OMP_NUM_THREADS not working correctly for training

merleyc · December 29, 2020, 12:03am

Hi,

I am setting OMP_NUM_THREADS=36 but it is always using my max CPU value (72) in the XGBoost C++ code. I realized that when I printed ntrhead in the C++ code, for example, in src/common/quantile.cc:
int nthread = omp_get_max_threads(); --> edited this line after posting it.

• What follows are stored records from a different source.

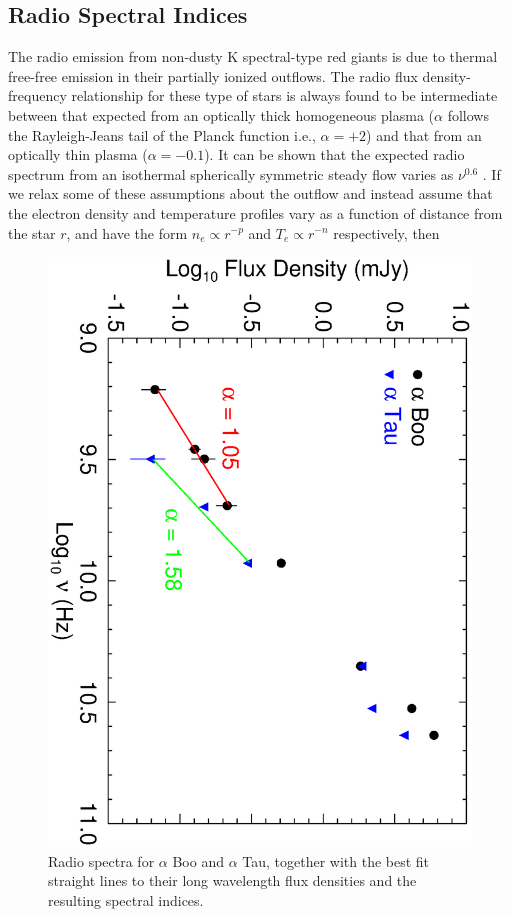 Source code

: \documentclass[iop]{emulateapj}
\begin{document}
\subsection{Radio Spectral Indices} \label{disc:disc3}
The radio emission from non-dusty K spectral-type red giants is due to thermal free-free emission in their partially ionized outflows. The radio flux density-frequency relationship for these type of stars is always found to be intermediate between that expected from an optically thick homogeneous plasma ($\alpha$ follows the Rayleigh-Jeans tail of the Planck function i.e., $\alpha = +2$) and that from an optically thin plasma ($\alpha = -0.1$).  It can be shown that the expected radio spectrum from an isothermal spherically symmetric steady flow varies as $\nu ^{0.6}$ \citep{1975MNRAS.170...41W,1975AA....39..217O,1975AA....39....1P}. If we relax some of these assumptions about the outflow and instead assume that the electron density and temperature profiles vary as a function of distance from the star $r$, and have the form $n_{e} \propto r^{-p}$ and $T_{e} \propto r^{-n}$ respectively, then 

\begin{figure}
\includegraphics[trim = 0mm 0mm 0mm 10mm, clip,scale=0.385,angle=90]{fig3.ps}
\caption{Radio spectra for $\alpha$ Boo and $\alpha$ Tau, together with the best fit straight lines to their long wavelength flux densities and the resulting spectral indices.}
\label{fig:fig3}
\end{figure}
\end{document}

This happens in these scenarios, when I set:

Setting inside my python code: os.environ[‘OMP_NUM_THREADS’] = “36”
Setting in my env: export OMP_NUM_THREADS=36
Setting when calling the DMLC command line:
PYTHONPATH=~/xgboost/python-package/ ~/xgboost/dmlc-core/tracker/dmlc-submit --cluster=local --num-workers=1 OMP_NUM_THREADS=36 python3 myfile.py

Details:
Centos 7
lscpu: CPU(s): 72

My script:
import xgboost as xgb
xgb.rabit.init()
dtrain = xgb.DMatrix()
param = {
‘verbosity’: 3,
‘n_estimators’: 4
‘max_depth’: 8,
‘max_leaves’: 256,
‘reg_alpha’: 0.9,
‘learning_rate’: 0.1,
‘gamma’: 0.1,
‘subsample’: 1.0,
‘reg_lambda’: 1.0,
‘scale_pos_weight’: 2.0,
‘min_child_weight’: 30.0,
‘max_bin’: 16,
‘tree_method’: ‘hist’,
‘objective’: ‘multi:softmax’,
‘num_class’: 3,
‘grow_policy’: ‘lossguide’,
‘numWorkers’: 1
}
watchlist = [(dtrain,‘train’)]:set
bst = xgb.train(param, dtrain, num_round, watchlist)
xgb.rabit.finalize()

I understood that when setting OMP_NUM_THREADS=36, it should always use 36 threads to train the model. Is there a bug with OMP_NUM_THREADS?
Please advice if I am not using the variable in a correct way.

There is a past related issue: Predicting from multiple jobs & threading issues

Thank you.

hcho3 · December 28, 2020, 10:35pm

@merleyc Are you using the latest version of XGBoost? Also, have you tried explicitly specifying the nthread parameter?

merleyc · December 29, 2020, 12:04am

Hi
Yes, I just tried setting in my python script nthread=36 and, separately, njobs=36 and didn’t work as well.
My C++ code is still printing 76 in this line: int nthread = omp_get_max_threads(); –> edited this line after posting it.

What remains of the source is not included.